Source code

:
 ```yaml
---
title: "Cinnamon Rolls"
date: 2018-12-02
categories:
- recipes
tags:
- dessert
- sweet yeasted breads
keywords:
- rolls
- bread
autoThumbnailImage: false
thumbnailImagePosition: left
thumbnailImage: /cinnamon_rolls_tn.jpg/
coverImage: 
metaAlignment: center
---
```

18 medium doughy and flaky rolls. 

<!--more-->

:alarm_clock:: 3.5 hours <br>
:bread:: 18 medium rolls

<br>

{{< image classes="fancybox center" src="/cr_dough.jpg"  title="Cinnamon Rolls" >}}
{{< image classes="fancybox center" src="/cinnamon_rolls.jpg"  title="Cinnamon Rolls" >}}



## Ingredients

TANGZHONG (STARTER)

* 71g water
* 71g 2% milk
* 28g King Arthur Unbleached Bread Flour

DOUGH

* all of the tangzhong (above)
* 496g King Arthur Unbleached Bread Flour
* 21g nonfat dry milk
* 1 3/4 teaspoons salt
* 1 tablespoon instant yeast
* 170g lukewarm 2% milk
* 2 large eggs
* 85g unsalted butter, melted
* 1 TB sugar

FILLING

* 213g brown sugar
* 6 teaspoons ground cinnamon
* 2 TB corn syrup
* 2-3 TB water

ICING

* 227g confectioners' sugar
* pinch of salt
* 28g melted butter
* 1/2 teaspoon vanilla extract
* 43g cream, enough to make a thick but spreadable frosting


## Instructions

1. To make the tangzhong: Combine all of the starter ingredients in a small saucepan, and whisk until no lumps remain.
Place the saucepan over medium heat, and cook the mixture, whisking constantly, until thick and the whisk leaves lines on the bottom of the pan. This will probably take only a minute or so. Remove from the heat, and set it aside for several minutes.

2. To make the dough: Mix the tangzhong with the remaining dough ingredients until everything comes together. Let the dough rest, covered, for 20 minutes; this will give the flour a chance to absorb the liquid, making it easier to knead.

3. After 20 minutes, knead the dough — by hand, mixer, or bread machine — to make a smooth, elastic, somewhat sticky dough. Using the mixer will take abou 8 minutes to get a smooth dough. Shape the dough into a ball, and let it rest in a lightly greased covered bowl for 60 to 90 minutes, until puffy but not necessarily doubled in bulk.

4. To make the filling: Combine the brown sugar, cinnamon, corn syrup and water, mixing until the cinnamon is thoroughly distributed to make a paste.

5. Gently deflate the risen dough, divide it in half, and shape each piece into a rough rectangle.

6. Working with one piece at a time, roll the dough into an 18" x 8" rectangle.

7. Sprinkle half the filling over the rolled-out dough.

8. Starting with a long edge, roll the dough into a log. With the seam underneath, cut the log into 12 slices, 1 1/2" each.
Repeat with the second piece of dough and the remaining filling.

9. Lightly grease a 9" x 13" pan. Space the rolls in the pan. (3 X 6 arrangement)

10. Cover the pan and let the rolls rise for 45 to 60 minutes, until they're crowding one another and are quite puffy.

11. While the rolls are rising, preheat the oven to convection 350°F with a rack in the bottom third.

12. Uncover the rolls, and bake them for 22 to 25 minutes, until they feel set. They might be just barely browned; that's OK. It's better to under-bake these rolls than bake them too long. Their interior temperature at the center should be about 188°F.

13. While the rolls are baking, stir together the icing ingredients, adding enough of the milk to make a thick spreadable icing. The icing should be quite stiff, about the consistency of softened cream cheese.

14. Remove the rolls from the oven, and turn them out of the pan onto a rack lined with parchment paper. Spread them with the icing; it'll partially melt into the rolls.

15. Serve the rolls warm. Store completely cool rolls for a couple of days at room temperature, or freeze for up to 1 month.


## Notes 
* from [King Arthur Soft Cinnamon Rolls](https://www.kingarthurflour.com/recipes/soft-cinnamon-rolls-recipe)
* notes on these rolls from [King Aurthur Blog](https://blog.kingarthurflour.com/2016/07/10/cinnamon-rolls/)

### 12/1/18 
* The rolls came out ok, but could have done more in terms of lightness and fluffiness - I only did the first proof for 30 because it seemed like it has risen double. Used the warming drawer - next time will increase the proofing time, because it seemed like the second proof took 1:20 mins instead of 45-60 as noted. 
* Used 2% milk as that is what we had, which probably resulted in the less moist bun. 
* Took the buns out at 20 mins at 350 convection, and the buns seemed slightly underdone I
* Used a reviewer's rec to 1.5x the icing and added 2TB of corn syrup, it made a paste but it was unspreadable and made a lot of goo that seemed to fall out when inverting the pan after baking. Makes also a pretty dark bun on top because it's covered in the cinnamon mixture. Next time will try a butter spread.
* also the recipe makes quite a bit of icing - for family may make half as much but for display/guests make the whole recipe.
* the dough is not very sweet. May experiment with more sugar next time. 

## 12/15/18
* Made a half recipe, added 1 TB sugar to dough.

* WHAT YOU WILL DO
Check the entries above for the word "butter" and copy every line where it turns up.

* PROBLEM SOLUTION
* 85g unsalted butter, melted
* 28g melted butter
* Used a reviewer's rec to 1.5x the icing and added 2TB of corn syrup, it made a paste but it was unspreadable and made a lot of goo that seemed to fall out when inverting the pan after baking. Makes also a pretty dark bun on top because it's covered in the cinnamon mixture. Next time will try a butter spread.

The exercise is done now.